Records shown:
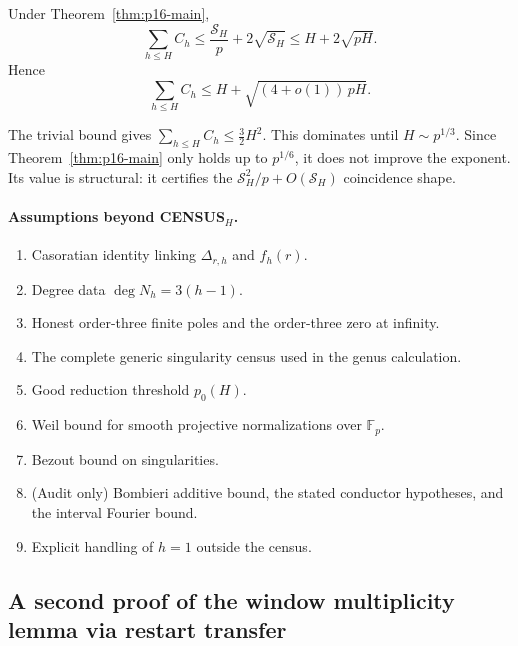\begin{proposition}\label{thm:p16-smallgap}
Under Theorem~\ref{thm:p16-main},
\[
 \sum_{h\le H}C_h
 \le\frac{\mathcal S_H}{p}+2\sqrt{\mathcal S_H}
 \le H+2\sqrt{pH}.
\]
Hence
\[
 \sum_{h\le H}C_h\le H+\sqrt{(4+o(1))\,pH}.
\]
\end{proposition}

\begin{remark}[limitation]\label{rem:p16-limitation}
The trivial bound gives $\sum_{h\le H}C_h\le\frac32H^2$.  This
dominates until $H\sim p^{1/3}$.  Since
Theorem~\ref{thm:p16-main} only holds up to $p^{1/6}$, it does not
improve the exponent.  Its value is structural: it certifies the
$\mathcal S_H^2/p+O(\mathcal S_H)$ coincidence shape.
\end{remark}

\paragraph{Assumptions beyond CENSUS$_H$.}
\begin{enumerate}
\item Casoratian identity linking $\Delta_{r,h}$ and $f_h(r)$.
\item Degree data $\deg N_h=3(h-1)$.
\item Honest order-three finite poles and the order-three zero at
infinity.
\item The complete generic singularity census used in the genus
calculation.
\item Good reduction threshold $p_0(H)$.
\item Weil bound for smooth projective normalizations over
$\mathbb F_p$.
\item Bezout bound on singularities.
\item (Audit only) Bombieri additive bound, the stated conductor
hypotheses, and the interval Fourier bound.
\item Explicit handling of $h=1$ outside the census.
\end{enumerate}

\subsection{A second proof of the window multiplicity lemma via restart
transfer}
\label{sec:br-second-proof}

Prompt:
Please write out the lines that run from the one with "the stated conductor" to the end of the records, both included, exactly as they appear.

Response to the task:
\item (Audit only) Bombieri additive bound, the stated conductor
hypotheses, and the interval Fourier bound.
\item Explicit handling of $h=1$ outside the census.
\end{enumerate}

\subsection{A second proof of the window multiplicity lemma via restart
transfer}
\label{sec:br-second-proof}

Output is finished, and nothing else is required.